All-in-all, a total of three planets were detected by the team, who found them using data from the HARPS spectrograph on the European Southern Observatory's telescope in La Silla, Chile.
"It is a particularly exciting find because all three planets are of low enough mass to be potentially rocky and have a solid surface, and the middle planet, Wolf 1061c, sits within the 'Goldilocks' zone where it might be possible for liquid water -- and maybe even life -- to exist," says lead study author UNSW's Dr Duncan Wright in the press release.
The larger outer planet does not make it into the habitable zone (the zone surrounding a star in which liquid water could theoretically exist), while the smaller inner planet is too close to its star and, thus, too hot to be livable.

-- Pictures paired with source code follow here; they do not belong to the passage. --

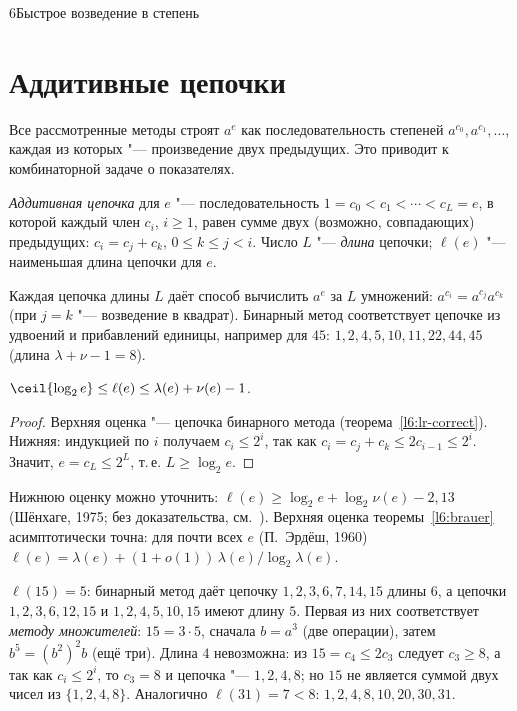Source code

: \begin{lecture}{6}{Быстрое возведение в степень}
\section{Аддитивные цепочки}

Все рассмотренные методы строят $a^e$ как последовательность степеней $a^{c_0}, a^{c_1}, \dots$,
каждая из которых "--- произведение двух предыдущих. Это приводит к комбинаторной задаче о
показателях.

\begin{definition}
\emph{Аддитивная цепочка} для $e$ "--- последовательность $1 = c_0 < c_1 < \cdots < c_L = e$,
в которой каждый член $c_i$, $i \ge 1$, равен сумме двух (возможно, совпадающих) предыдущих:
$c_i = c_j + c_k$, $0 \le k \le j < i$. Число $L$ "--- \emph{длина} цепочки; $\ell(e)$ "---
наименьшая длина цепочки для $e$.
\end{definition}

Каждая цепочка длины $L$ даёт способ вычислить $a^e$ за $L$ умножений: $a^{c_i} = a^{c_j} a^{c_k}$
(при $j = k$ "--- возведение в квадрат). Бинарный метод соответствует цепочке из удвоений и
прибавлений единицы, например для $45$:
$1, 2, 4, 5, 10, 11, 22, 44, 45$ (длина $\lambda + \nu - 1 = 8$).

\begin{theorem}\label{l6:chain-bounds}
$\ceil{\log_2 e} \le \ell(e) \le \lambda(e) + \nu(e) - 1$.
\end{theorem}

\begin{proof}
Верхняя оценка "--- цепочка бинарного метода (теорема~\ref{l6:lr-correct}). Нижняя: индукцией
по $i$ получаем $c_i \le 2^i$, так как $c_i = c_j + c_k \le 2 c_{i-1} \le 2^i$. Значит,
$e = c_L \le 2^L$, т.\,е. $L \ge \log_2 e$.
\end{proof}

Нижнюю оценку можно уточнить: $\ell(e) \ge \log_2 e + \log_2 \nu(e) - 2{,}13$ (Шёнхаге, 1975;
без доказательства, см.~\cite[разд.~4.6.3]{knuth-taocp2}). Верхняя оценка
теоремы~\ref{l6:brauer} асимптотически точна: для почти всех $e$ (П.~Эрдёш, 1960)
$\ell(e) = \lambda(e) + (1 + o(1))\,\lambda(e)/\log_2 \lambda(e)$.

\begin{example}
$\ell(15) = 5$: бинарный метод даёт цепочку $1, 2, 3, 6, 7, 14, 15$ длины $6$, а цепочки
$1, 2, 3, 6, 12, 15$ и $1, 2, 4, 5, 10, 15$ имеют длину $5$. Первая из них соответствует
\emph{методу множителей}: $15 = 3 \cdot 5$, сначала $b = a^3$ (две операции), затем
$b^5 = (b^2)^2 b$ (ещё три). Длина $4$ невозможна: из $15 = c_4 \le 2c_3$ следует $c_3 \ge 8$,
а так как $c_i \le 2^i$, то $c_3 = 8$ и цепочка "--- $1, 2, 4, 8$; но $15$ не является суммой
двух чисел из $\{1, 2, 4, 8\}$. Аналогично
$\ell(31) = 7 < 8$: $1, 2, 4, 8, 10, 20, 30, 31$.
\end{example}


\end{lecture}
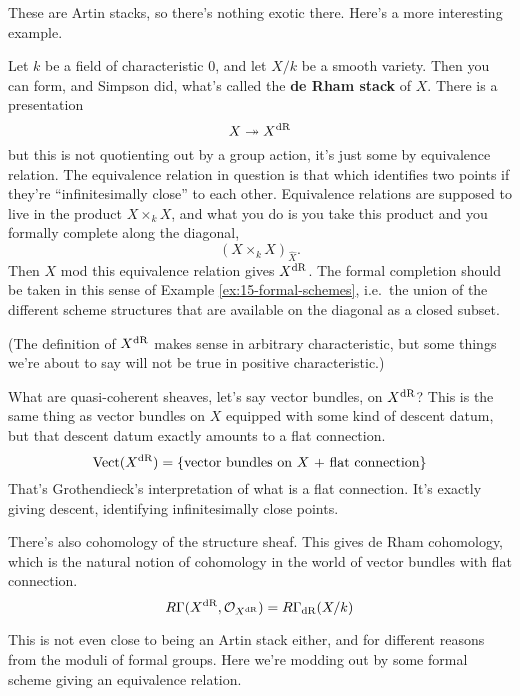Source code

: These are Artin stacks, so there's nothing exotic there. Here's a more interesting example.

\begin{example}
  \label{ex:15-dR}
  Let $k$ be a field of characteristic $0$, and let $X/k$ be a smooth variety. Then you can form, and Simpson did, what's called the \textbf{de Rham stack} of $X$. There is a presentation
  \[ X \twoheadrightarrow X^{\mathrm{dR}} \]
  but this is not quotienting out by a group action, it's just some by equivalence relation. The equivalence relation in question is that which identifies two points if they're ``infinitesimally close'' to each other. Equivalence relations are supposed to live in the product $X\times_k X$, and what you do is you take this product and you formally complete along the diagonal,
  \[ (X\times_k X)_{\widehat X}. \]
  Then $X$ mod this equivalence relation gives $X^{\mathrm{dR}}$. The formal completion should be taken in this sense of Example \ref{ex:15-formal-schemes}, i.e.\ the union of the different scheme structures that are available on the diagonal as a closed subset.

  (The definition of $X^{\mathrm{dR}}$ makes sense in arbitrary characteristic, but some things we're about to say will not be true in positive characteristic.)

  What are quasi-coherent sheaves, let's say vector bundles, on $X^{\mathrm{dR}}$? This is the same thing as vector bundles on $X$ equipped with some kind of descent datum, but that descent datum exactly amounts to a flat connection.
  \[ \text{Vect}(X^{\mathrm{dR}}) = \{\text{vector bundles on $X$ + flat connection}\} \]
  That's Grothendieck's interpretation of what is a flat connection. It's exactly giving descent, identifying infinitesimally close points.
  
  There's also cohomology of the structure sheaf. This gives de Rham cohomology, which is the natural notion of cohomology in the world of vector bundles with flat connection.
  \[ R\Gamma(X^{\mathrm{dR}}, \mathcal O_{X^{\mathrm{dR}}}) = R\Gamma_{\mathrm{dR}}(X/k) \]

  This is not even close to being an Artin stack either, and for different reasons from the moduli of formal groups. Here we're modding out by some formal scheme giving an equivalence relation.
\end{example}

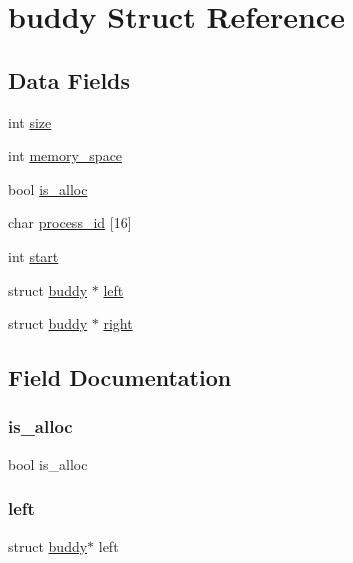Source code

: \hypertarget{structbuddy}{}\section{buddy Struct Reference}
\label{structbuddy}
\subsection*{Data Fields}
\begin{DoxyCompactItemize}
\item 
int \hyperlink{structbuddy_a439227feff9d7f55384e8780cfc2eb82}{size}
\item 
int \hyperlink{structbuddy_a3da34b9c9f29cee0a0e7006f2f860c22}{memory\+\_\+space}
\item 
bool \hyperlink{structbuddy_af06203d2a7a670e12e043d6a8b591d2e}{is\+\_\+alloc}
\item 
char \hyperlink{structbuddy_ac7a4d007b168a6e4bbbe35881c60a477}{process\+\_\+id} \mbox{[}16\mbox{]}
\item 
int \hyperlink{structbuddy_a37722a150250e2a5a98e5e0d11e53449}{start}
\item 
struct \hyperlink{structbuddy}{buddy} $\ast$ \hyperlink{structbuddy_a339c47373fbeea5a8c35a2e2803c166d}{left}
\item 
struct \hyperlink{structbuddy}{buddy} $\ast$ \hyperlink{structbuddy_a028e12f4d275e9ff96ca3cc8599fc1da}{right}
\end{DoxyCompactItemize}


\subsection{Field Documentation}
\mbox{\label{structbuddy_af06203d2a7a670e12e043d6a8b591d2e}} 
\subsubsection{\texorpdfstring{is\+\_\+alloc}{is\_alloc}}
{\footnotesize\ttfamily bool is\+\_\+alloc}

\mbox{\label{structbuddy_a339c47373fbeea5a8c35a2e2803c166d}} 
\subsubsection{\texorpdfstring{left}{left}}
{\footnotesize\ttfamily struct \hyperlink{structbuddy}{buddy}$\ast$ left}

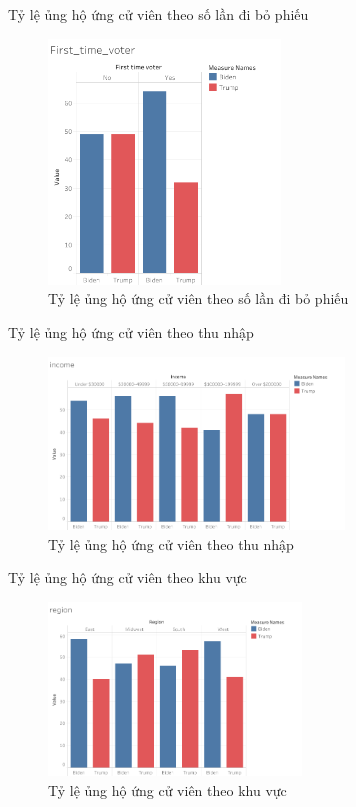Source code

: \documentclass[10pt]{beamer}
\theoremstyle{remark}
\theoremstyle{definition}
\begin{document}
\begin{frame}{Tỷ lệ ủng hộ ứng cử viên theo số lần đi bỏ phiếu}
	\begin{figure}[h!]
        \centering
        \includegraphics[width=0.55\textwidth]{figures/First_time_voter.png}
        \caption{Tỷ lệ ủng hộ ứng cử viên theo số lần đi bỏ phiếu}
    \end{figure}
\end{frame}

\begin{frame}{Tỷ lệ ủng hộ ứng cử viên theo thu nhập}
	\begin{figure}[h!]
        \centering
        \includegraphics[width=0.7\textwidth]{figures/income.png}
        \caption{Tỷ lệ ủng hộ ứng cử viên theo thu nhập}
    \end{figure}
\end{frame}


\begin{frame}{Tỷ lệ ủng hộ ứng cử viên theo khu vực}
	\begin{figure}[h!]
        \centering
        \includegraphics[width=0.6\textwidth]{figures/region.png}
        \caption{Tỷ lệ ủng hộ ứng cử viên theo khu vực}
    \end{figure}
\end{frame}
\end{document}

"Our team has developed a new technique that improves the analysis of the data from this precise, purpose-built, planet-hunting instrument, and we have studied more than a decade's worth of observations of Wolf 1061," says professor and head of the Exoplanetary Science at UNSW group, Chris Tinney. "These three planets right next door to us join the small but growing ranks of potentially habitable rocky worlds orbiting nearby stars cooler than our Sun."
Our New Neighbor
Several planets similar to our Earth have been documented by astronomers in our galaxy; unfortunately, most of them are a considerable distance away – many thousands of light years for some – which makes studying them extremely difficult.
"The close proximity of the planets around Wolf 1061 means there is a good chance these planets may pass across the face of the star. If they do, then it may be possible to study the atmospheres of these planets in future to see whether they would be conducive to life," says team member UNSW's Dr Rob Wittenmyer.
The discovery was published in The Astrophysical Journal Letters.